Retype the entries. Match them exactly.
********************
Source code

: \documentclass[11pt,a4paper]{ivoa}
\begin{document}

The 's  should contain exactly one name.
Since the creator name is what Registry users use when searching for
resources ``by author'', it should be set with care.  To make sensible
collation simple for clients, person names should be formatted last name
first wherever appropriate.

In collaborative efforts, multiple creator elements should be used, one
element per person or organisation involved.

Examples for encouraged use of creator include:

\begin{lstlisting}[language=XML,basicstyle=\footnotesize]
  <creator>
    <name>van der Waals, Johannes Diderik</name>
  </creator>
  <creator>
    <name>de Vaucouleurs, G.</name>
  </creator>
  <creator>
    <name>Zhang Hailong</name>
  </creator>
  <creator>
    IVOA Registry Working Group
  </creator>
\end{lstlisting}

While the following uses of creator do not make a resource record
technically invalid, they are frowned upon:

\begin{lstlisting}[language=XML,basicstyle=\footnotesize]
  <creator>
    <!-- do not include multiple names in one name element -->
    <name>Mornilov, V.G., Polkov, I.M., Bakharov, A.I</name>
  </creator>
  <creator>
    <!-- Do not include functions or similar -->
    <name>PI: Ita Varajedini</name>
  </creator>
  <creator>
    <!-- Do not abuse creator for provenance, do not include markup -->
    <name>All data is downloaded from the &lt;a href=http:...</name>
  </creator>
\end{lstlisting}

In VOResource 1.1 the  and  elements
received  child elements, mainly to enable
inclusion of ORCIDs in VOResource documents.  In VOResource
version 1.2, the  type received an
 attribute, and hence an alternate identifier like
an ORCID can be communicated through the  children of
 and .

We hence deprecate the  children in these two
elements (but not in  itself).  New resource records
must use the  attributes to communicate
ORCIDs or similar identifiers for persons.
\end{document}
********************
## Answer box
Source code

: \documentclass[11pt,a4paper]{ivoa}
\begin{document}

The 's  should contain exactly one name.
Since the creator name is what Registry users use when searching for
resources ``by author'', it should be set with care.  To make sensible
collation simple for clients, person names should be formatted last name
first wherever appropriate.

In collaborative efforts, multiple creator elements should be used, one
element per person or organisation involved.

Examples for encouraged use of creator include:

\begin{lstlisting}[language=XML,basicstyle=\footnotesize]
  <creator>
    <name>van der Waals, Johannes Diderik</name>
  </creator>
  <creator>
    <name>de Vaucouleurs, G.</name>
  </creator>
  <creator>
    <name>Zhang Hailong</name>
  </creator>
  <creator>
    IVOA Registry Working Group
  </creator>
\end{lstlisting}

While the following uses of creator do not make a resource record
technically invalid, they are frowned upon:

\begin{lstlisting}[language=XML,basicstyle=\footnotesize]
  <creator>
    <!-- do not include multiple names in one name element -->
    <name>Mornilov, V.G., Polkov, I.M., Bakharov, A.I</name>
  </creator>
  <creator>
    <!-- Do not include functions or similar -->
    <name>PI: Ita Varajedini</name>
  </creator>
  <creator>
    <!-- Do not abuse creator for provenance, do not include markup -->
    <name>All data is downloaded from the &lt;a href=http:...</name>
  </creator>
\end{lstlisting}

In VOResource 1.1 the  and  elements
received  child elements, mainly to enable
inclusion of ORCIDs in VOResource documents.  In VOResource
version 1.2, the  type received an
 attribute, and hence an alternate identifier like
an ORCID can be communicated through the  children of
 and .

We hence deprecate the  children in these two
elements (but not in  itself).  New resource records
must use the  attributes to communicate
ORCIDs or similar identifiers for persons.
\end{document}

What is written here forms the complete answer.